The role of intratumoral and peritumoral lymphatic vessels in the development of breast cancer has long been controversial. In the peritumoral stroma, there is inflammation and dilation of the lymphatic vessels, which are the main routes for cancer cell transmission. In contrast, the existence of intratumoral lymphatic vessels is unclear, and most of the intratumoral lymphatic vessels are sparse, dysfunctional and collapsed pipelines that are long and narrow or atretic, and not conducive to lymphatic drainage or cell migration [29]. Zhang et al. [13] believed that compared with intratumoral LVD, peritumoral LVD was more strongly correlated with LVI and LNM, and peritumoral lymphatic vessels were the main transmission route of breast tumor cells. In this study, the primary concern was pericancerous MLD, and it was found that the parameters of SWE in primary breast cancer were not related to MLD. In addition, there was no significant correlation between CVF and MLD. However, Cha et al. [30] found that the Emean of breast cancer was related to MLD. The controversial conclusions might have been because this study only focused on the peri-cancerous SWE value and the expression of CVF and MLD but did not pay attention to the parameters of SWE in the stiffness part of the primary breast cancer (possibly intratumor or peritumor). Therefore, an expanded sample size and further studies are needed to explore the correlation between MLD and SWE parameters intratumorally.

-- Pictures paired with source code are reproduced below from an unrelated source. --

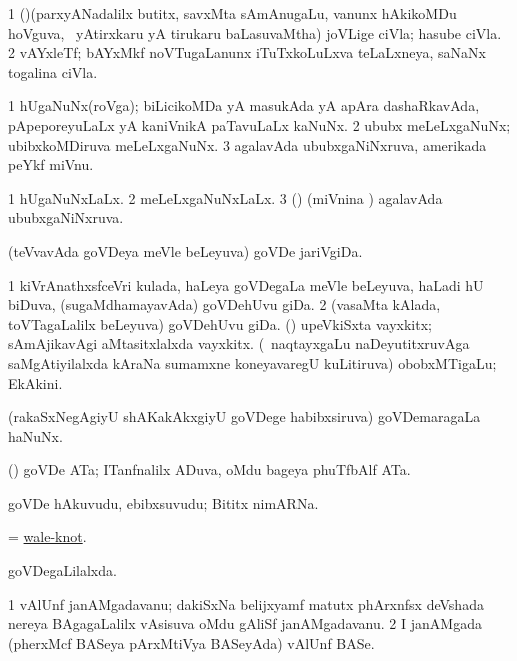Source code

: \bentry
{} 
\gl{\nA}
\bmng
\bnum
\num{1} (\pArxparx)(parxyANadalilx butitx, savxMta sAmAnugaLu, \mo vanunx hAkikoMDu hoVguva, \kanmu\ yAtirxkaru yA tirukaru baLasuvaMtha) joVLige ciVla; hasube ciVla. 
\num{2} vAYxleTf; bAYxMkf noVTugaLanunx iTuTxkoLuLxva teLaLxneya, saNaNx togalina ciVla. 
\enum
\emng
\eentry

\bentry
{} 
\gl{\nA}
\bmng
\bnum
\num{1} hUgaNuNx(roVga); biLicikoMDa yA masukAda yA apAra dashaRkavAda, pApeporeyuLaLx yA kaniVnikA paTavuLaLx kaNuNx. 
\num{2} ububx meLeLxgaNuNx; ubibxkoMDiruva meLeLxgaNuNx.
\num{3} agalavAda ububxgaNiNxruva, amerikada peYkf miVnu. 
\enum
\emng
\eentry

\bentry
{} 
\gl{\gu}
\expl{}
\bmng
\bnum
\num{1} hUgaNuNxLaLx. 
\num{2} meLeLxgaNuNxLaLx. 
\num{3} (\ame) (miVnina \vi) agalavAda ububxgaNiNxruva. 
\enum
\emng
\eentry

\bentry
{} 
\gl{\nA}
\expl{}
\bmng
(teVvavAda goVDeya meVle beLeyuva) goVDe jariVgiDa. 
\emng
\eentry

\bentry
{} 
\gl{\nA}
\expl{}
\bmng
\bnum
\num{1} kiVrAnathxsfceVri kulada, haLeya goVDegaLa meVle beLeyuva, haLadi hU biDuva, (sugaMdhamayavAda) goVDehUvu giDa. 
\num{2} (vasaMta kAlada, toVTagaLalilx beLeyuva) goVDehUvu giDa. 
 (\AmA) 
\banum
{} upeVkiSxta vayxkitx; sAmAjikavAgi aMtasitxlalxda vayxkitx. 
 (\kanmu\ naqtayxgaLu naDeyutitxruvAga saMgAtiyilalxda kAraNa sumamxne koneyavaregU kuLitiruva) obobxMTigaLu; EkAkini. 
\eanum
\numie
\enum
\emng
\eentry

\bentry
{} 
\gl{\nA}
\expl{}
\bmng
(rakaSxNegAgiyU shAKakAkxgiyU goVDege habibxsiruva) goVDemaragaLa haNuNx. 
\emng
\eentry

\bentry
{} 
\gl{\nA}
\expl{}
\bmng
(\birx) goVDe ATa; ITanfnalilx ADuva, oMdu bageya phuTfbAlf ATa. 
\emng
\eentry

\bentry
{} 
\gl{\nA}
\bmng
goVDe hAkuvudu, ebibxsuvudu; Bititx nimARNa. 
\emng
\eentry

\bentry
{} 
\gl{\nA}
\expl{}
\bmng
= \hyperlink{wale-knot}{wale-knot}. 
\emng
\eentry

\bentry
{} 
\gl{\gu}
\expl{}
\bmng
goVDegaLilalxda. 
\emng
\eentry

\bentry
{}  
\gl{\nA}
\expl{}
\bmng
\bnum
\num{1} vAlUnf janAMgadavanu; dakiSxNa belijxyamf matutx phArxnfsx deVshada nereya BAgagaLalilx vAsisuva oMdu gAliSf janAMgadavanu. 
\num{2} I janAMgada (pherxMcf BASeya pArxMtiVya BASeyAda) vAlUnf BASe. 
\enum
\emng
\eentry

There are some limitations in this study. This was a single-center study, which required more samples from multiple centers to obtain accurate diagnostic reference values of SWE. Eligible patients undergoing NAC were not included in the study, which might have resulted in bias. In the research, the final pathological results of all axillary lymph nodes in patients were not available due to the non-routine performance of ALND on patients with negative sentinel lymph node biopsy, and they were presumed to be free from LNM, it perhaps made the positive lymph nodes initially missed which could cause measurement error in coding LNM status. In the study of the correlations among SWE parameters, CVF, and MLD, only peritumor parameters were evaluated, and subsequent intratumoral analysis of related parameters is still needed.

Conclusions

In conclusion, the logistic regression model can help us to determine LNM, thus providing more imaging basis for the selection of preoperative treatment. The SWE parameter of the primary breast cancer lesion cannot reflect the peritumoral lymphangiogenesis, and we still need to find a new ultrasonic imaging method.